[Stored data entries]
>>>>>

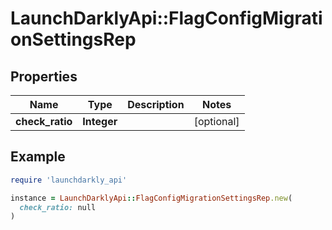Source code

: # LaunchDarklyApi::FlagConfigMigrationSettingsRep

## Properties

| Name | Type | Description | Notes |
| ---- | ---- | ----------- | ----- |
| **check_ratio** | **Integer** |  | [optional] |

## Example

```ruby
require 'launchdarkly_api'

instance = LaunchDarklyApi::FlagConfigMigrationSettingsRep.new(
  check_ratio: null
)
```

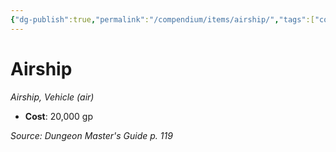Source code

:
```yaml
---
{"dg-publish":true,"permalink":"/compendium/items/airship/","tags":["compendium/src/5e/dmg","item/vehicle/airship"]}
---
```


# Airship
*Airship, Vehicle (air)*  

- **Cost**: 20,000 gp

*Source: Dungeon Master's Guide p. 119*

<<<<<
>>>>>

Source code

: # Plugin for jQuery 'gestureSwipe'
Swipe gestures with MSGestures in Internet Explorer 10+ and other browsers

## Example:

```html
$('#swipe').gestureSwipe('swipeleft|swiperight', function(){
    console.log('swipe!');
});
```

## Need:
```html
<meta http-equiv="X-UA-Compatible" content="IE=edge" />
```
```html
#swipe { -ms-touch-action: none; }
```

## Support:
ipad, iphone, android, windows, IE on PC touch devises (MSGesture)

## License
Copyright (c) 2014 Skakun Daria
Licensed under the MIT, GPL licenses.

<<<<<

PROBLEM –
Read the records above. Show each line that has the string "touch".

YOUR RESPONSE –
#swipe { -ms-touch-action: none; }
ipad, iphone, android, windows, IE on PC touch devises (MSGesture)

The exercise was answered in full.